The City’s GIS contained other relevant base map data for calculating runoff such as the permeable soil types and impermeable streets, buildings and parking lots. Since the features found within these basin areas were not all closed polygons with stored area values, they were being measured manually and placed into the runoff calculations. The first step on the way to automating this process was to take the existing soil type layer, with hundreds of soil type polygons and generalize it down to the four SCS Hydrological Soil types. Once these soil polygons were reclassified, the like polygons were dissolved into one another to produce a master layer of hydrologic soil types.

The impermeable streets and buildings existed as closed polygons within the City’s GIS and thus could be queried for area measurements. Parking lots, however, were not closed area features and modifications were made to this layer to close off the parking lots using coincident line features shared with roads and buildings (Figure 1). The nature of a traditional map layer based GIS requires true polygon (closed area) features to be entirely contained within one file.

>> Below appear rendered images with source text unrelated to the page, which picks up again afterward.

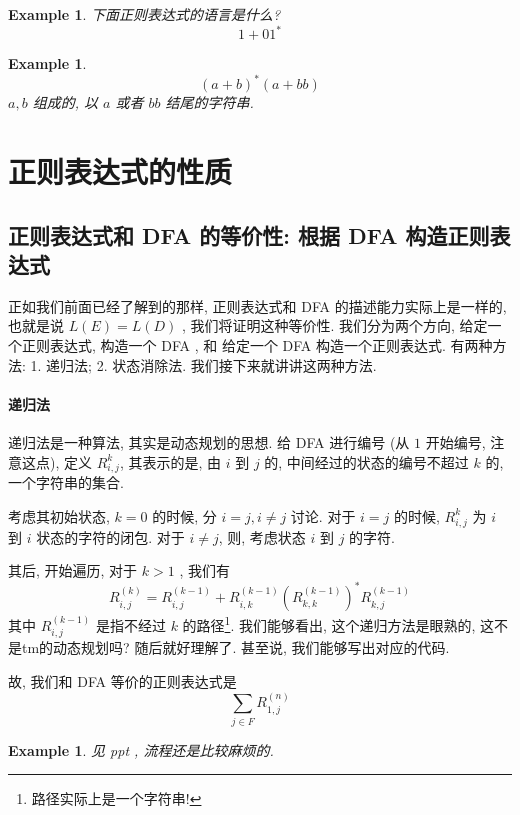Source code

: \documentclass[12pt]{ctexart}
\theoremstyle{definition}
\theoremstyle{definition}
\theoremstyle{plain}
\newtheorem{exam}[definition]{Example}
\begin{document}
\begin{exam}
下面正则表达式的语言是什么? 
\begin{equation}
1 + 0 1 ^{* } 
\end{equation}
\end{exam}
\begin{exam}
\begin{equation}
(a+ b ) ^{*} (a + bb ) 
\end{equation}
\(a , b\) 组成的, 以 \(a\) 或者 \(bb\) 结尾的字符串. 
\end{exam}

\newpage 
\section{正则表达式的性质}%
\subsection{正则表达式和 DFA 的等价性: 根据 DFA 构造正则表达式}

正如我们前面已经了解到的那样, 正则表达式和 DFA 的描述能力实际上是一样的, 也就是说 \(L (E ) = L ( D) \) , 我们将证明这种等价性. 我们分为两个方向, 给定一个正则表达式, 构造一个 DFA , 和 给定一个 DFA 构造一个正则表达式.   有两种方法: 1. 递归法; 2. 状态消除法. 我们接下来就讲讲这两种方法. 
\paragraph{递归法}
递归法是一种算法, 其实是动态规划的思想. 给 DFA 进行编号 (从 \(1\) 开始编号, 注意这点), 定义 \(R _{i , j} ^{k}\), 其表示的是, 由 \(i\) 到 \(j\) 的, 中间经过的状态的编号不超过 \(k\) 的, 一个字符串的集合. 

考虑其初始状态, \(k = 0\) 的时候, 分 \(i = j , i \ne j \) 讨论. 对于 \(i =j \) 的时候, \(R ^{k} _{i, j}\) 为 \(i\) 到 \(i\) 状态的字符的闭包. 对于 \(i \ne j\), 则, 考虑状态 \(i\) 到 \(j\) 的字符.

其后, 开始遍历, 对于 \(k > 1 \) , 我们有
\begin{equation}
R _{i , j } ^{ (k ) } =  R_{i, j} ^{ (k - 1)} + R _{i , k} ^{(k - 1) } ( R _{k , k} ^{ (k -1  )} ) ^{*} R _{k , j} ^{ (k - 1) }
\end{equation}
其中 \(R _{i, j} ^{ (k -1) }\) 是指不经过 \(k\) 的路径\footnote{路径实际上是一个字符串!}. 我们能够看出, 这个递归方法是眼熟的, 这不是tm的动态规划吗? 随后就好理解了.  甚至说, 我们能够写出对应的代码. 

故, 我们和 DFA 等价的正则表达式是
\begin{equation}
\sum _{j \in F} R _{1, j} ^{(n)}
\end{equation}
\begin{exam}
见 ppt , 流程还是比较麻烦的.
\end{exam}
\end{document}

Area features that might “share” a boundary with an area on another map layer, required the same edge to be maintained in two files. Ensuring that these edges were indeed coincident, allowed for precise measurement and accurate representation. Bloomington’s parking lots were never digitized or maintained as polygons. Copying these coincident line features from building and street layers proved to be the largest single effort in the use of GIS for stormwater water analysis.


Figure 1

Generating the topology of closed, impermeable surfaces would not have been possible without the aid of aerial photography and ground truthing. Careful analysis of base map data compared with photographs and field surveys was necessary to eliminate ambiguity found in the GIS. Further refinement of these layers required that holes existing in the impermeable layers, such as courtyards in buildings and landscaping within parking lots, were considered permeable. This classification allowed for a conservative estimate of impermeable surfaces, erring on the side of the stormwater water customer. These holes in impermeable surfaces were tagged as “islands”, allowing for reclassification in the future. Sidewalks were not consistently maintained in the GIS and were therefore not considered in this analysis.

With all the necessary base map layers cleaned up and forming closed polygons, the first application, a series of basic overlay commands, were scripted for calculating runoff at the drainage basin level. The basin polygon was used to clip the soil type layer, and the building, parking lot and street layers. With these subsets of base map data, the building, parking lot and street layers were merged together to form one homogeneous, impermeable feature. Areas outside of these features as well as within the “island” holes were not part of the impermeable data. This impermeable layer was then overlaid on top of the soil types. The resulting basin polygon could be queried for total impervious surface and total open permeable soil types given in both percentage and area measurements. These values were used for general basin planning and could be regenerated as new development filled in the basin.

When the City Stormwater Utility was formed and the decision to use a runoff-based user-fee was made, these layers were considered on the smaller scale of permeable and impermeable surface within a given property.